Wenn es um den Frieden in der Halle geht, wird jene Grenze zwischen guter und schlechter Männlichkeit neben präzise justiertem Onlinemarketing vor allem übers Portemonnaie reguliert: An der Tageskasse kostete das Ticket 39 Franken, die Preise der meisten Produkte richten sich an mittlere oder höhere Einkommen. Die Man’s World ist eine Wohlfühlzone, in der man gesittet spielen, trinken und sich verwöhnen lassen kann.
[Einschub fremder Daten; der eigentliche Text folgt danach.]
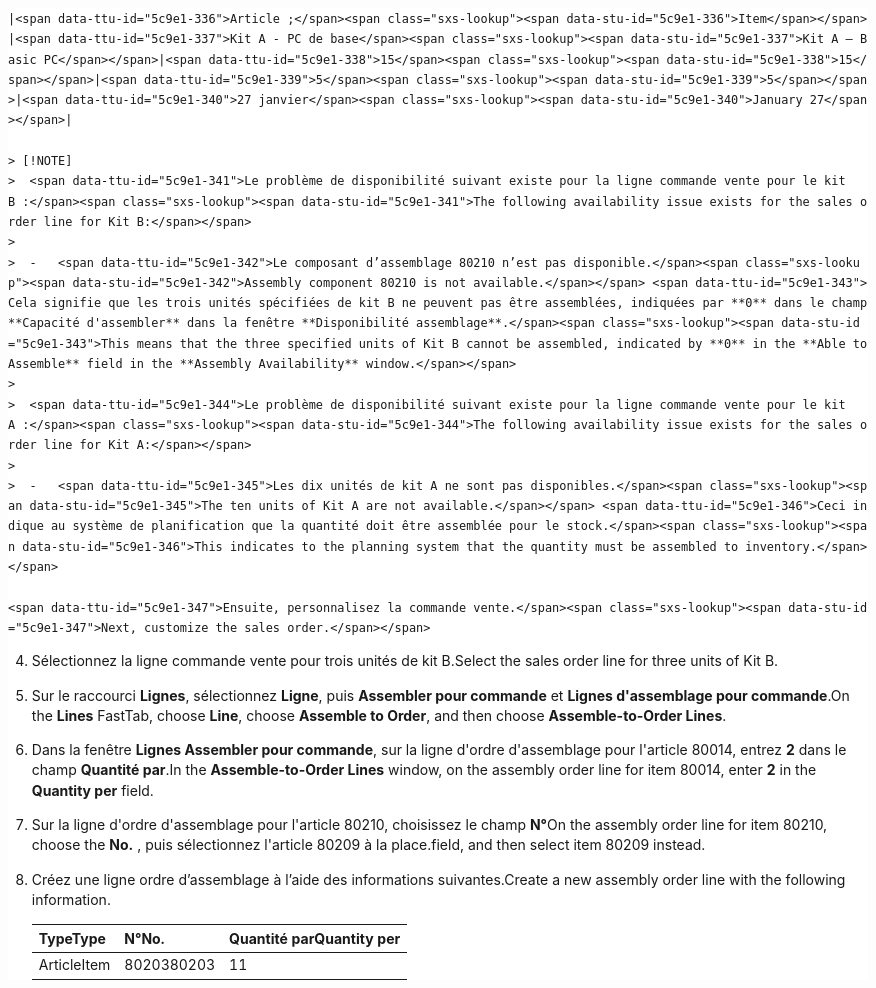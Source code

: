     |<span data-ttu-id="5c9e1-336">Article ;</span><span class="sxs-lookup"><span data-stu-id="5c9e1-336">Item</span></span>|<span data-ttu-id="5c9e1-337">Kit A - PC de base</span><span class="sxs-lookup"><span data-stu-id="5c9e1-337">Kit A – Basic PC</span></span>|<span data-ttu-id="5c9e1-338">15</span><span class="sxs-lookup"><span data-stu-id="5c9e1-338">15</span></span>|<span data-ttu-id="5c9e1-339">5</span><span class="sxs-lookup"><span data-stu-id="5c9e1-339">5</span></span>|<span data-ttu-id="5c9e1-340">27 janvier</span><span class="sxs-lookup"><span data-stu-id="5c9e1-340">January 27</span></span>|  

    > [!NOTE]  
    >  <span data-ttu-id="5c9e1-341">Le problème de disponibilité suivant existe pour la ligne commande vente pour le kit B :</span><span class="sxs-lookup"><span data-stu-id="5c9e1-341">The following availability issue exists for the sales order line for Kit B:</span></span>  
    >   
    >  -   <span data-ttu-id="5c9e1-342">Le composant d’assemblage 80210 n’est pas disponible.</span><span class="sxs-lookup"><span data-stu-id="5c9e1-342">Assembly component 80210 is not available.</span></span> <span data-ttu-id="5c9e1-343">Cela signifie que les trois unités spécifiées de kit B ne peuvent pas être assemblées, indiquées par **0** dans le champ **Capacité d'assembler** dans la fenêtre **Disponibilité assemblage**.</span><span class="sxs-lookup"><span data-stu-id="5c9e1-343">This means that the three specified units of Kit B cannot be assembled, indicated by **0** in the **Able to Assemble** field in the **Assembly Availability** window.</span></span>  
    >   
    >  <span data-ttu-id="5c9e1-344">Le problème de disponibilité suivant existe pour la ligne commande vente pour le kit A :</span><span class="sxs-lookup"><span data-stu-id="5c9e1-344">The following availability issue exists for the sales order line for Kit A:</span></span>  
    >   
    >  -   <span data-ttu-id="5c9e1-345">Les dix unités de kit A ne sont pas disponibles.</span><span class="sxs-lookup"><span data-stu-id="5c9e1-345">The ten units of Kit A are not available.</span></span> <span data-ttu-id="5c9e1-346">Ceci indique au système de planification que la quantité doit être assemblée pour le stock.</span><span class="sxs-lookup"><span data-stu-id="5c9e1-346">This indicates to the planning system that the quantity must be assembled to inventory.</span></span>  

    <span data-ttu-id="5c9e1-347">Ensuite, personnalisez la commande vente.</span><span class="sxs-lookup"><span data-stu-id="5c9e1-347">Next, customize the sales order.</span></span>  

4.  <span data-ttu-id="5c9e1-348">Sélectionnez la ligne commande vente pour trois unités de kit B.</span><span class="sxs-lookup"><span data-stu-id="5c9e1-348">Select the sales order line for three units of Kit B.</span></span>  
5.  <span data-ttu-id="5c9e1-349">Sur le raccourci **Lignes**, sélectionnez **Ligne**, puis **Assembler pour commande** et **Lignes d'assemblage pour commande**.</span><span class="sxs-lookup"><span data-stu-id="5c9e1-349">On the **Lines** FastTab, choose **Line**, choose **Assemble to Order**, and then choose **Assemble-to-Order Lines**.</span></span>  
6.  <span data-ttu-id="5c9e1-350">Dans la fenêtre **Lignes Assembler pour commande**, sur la ligne d'ordre d'assemblage pour l'article 80014, entrez **2** dans le champ **Quantité par**.</span><span class="sxs-lookup"><span data-stu-id="5c9e1-350">In the **Assemble-to-Order Lines** window, on the assembly order line for item 80014, enter **2** in the **Quantity per** field.</span></span>  
7.  <span data-ttu-id="5c9e1-351">Sur la ligne d'ordre d'assemblage pour l'article 80210, choisissez le champ **N°**</span><span class="sxs-lookup"><span data-stu-id="5c9e1-351">On the assembly order line for item 80210, choose the **No.**</span></span> <span data-ttu-id="5c9e1-352">, puis sélectionnez l'article 80209 à la place.</span><span class="sxs-lookup"><span data-stu-id="5c9e1-352">field, and then select item 80209 instead.</span></span>  
8.  <span data-ttu-id="5c9e1-353">Créez une ligne ordre d’assemblage à l’aide des informations suivantes.</span><span class="sxs-lookup"><span data-stu-id="5c9e1-353">Create a new assembly order line with the following information.</span></span>  

    |<span data-ttu-id="5c9e1-354">Type</span><span class="sxs-lookup"><span data-stu-id="5c9e1-354">Type</span></span>|<span data-ttu-id="5c9e1-355">N°</span><span class="sxs-lookup"><span data-stu-id="5c9e1-355">No.</span></span>|<span data-ttu-id="5c9e1-356">Quantité par</span><span class="sxs-lookup"><span data-stu-id="5c9e1-356">Quantity per</span></span>|  
    |----------|---------|------------------|  
    |<span data-ttu-id="5c9e1-357">Article</span><span class="sxs-lookup"><span data-stu-id="5c9e1-357">Item</span></span>|<span data-ttu-id="5c9e1-358">80203</span><span class="sxs-lookup"><span data-stu-id="5c9e1-358">80203</span></span>|<span data-ttu-id="5c9e1-359">1</span><span class="sxs-lookup"><span data-stu-id="5c9e1-359">1</span></span>|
Diejenigen Männer, die sich das leisten können, müssen offenbar selber ein wenig vor der toxischen Männlichkeit beschützt werden.

Zeitgemäss ist die Man’s World nicht vor allem darum, weil sie progressive Genderrollen integriert, sondern weil sie letztlich eine besonders ausgeklügelte Form von Marketing ist. In einer Zeit, in der Ladenflächen schrumpfen und ein grosser Teil des Konsums ins Internet abwandert, sind Alternativen vor allem für HerstellerInnen von luxuriösen Produkten attraktiv. Viele von ihnen sind auf Identifikation mit einer Marke oder eine emotionale Bindung zum Produkt angewiesen. Die Man’s World tut genau das: Sie bringt ProduzentInnen und KonsumentInnen einander näher, stärkt ihr Gefühl füreinander. «Mir hend Begegnige», wie Stahlberger einmal gesungen hat.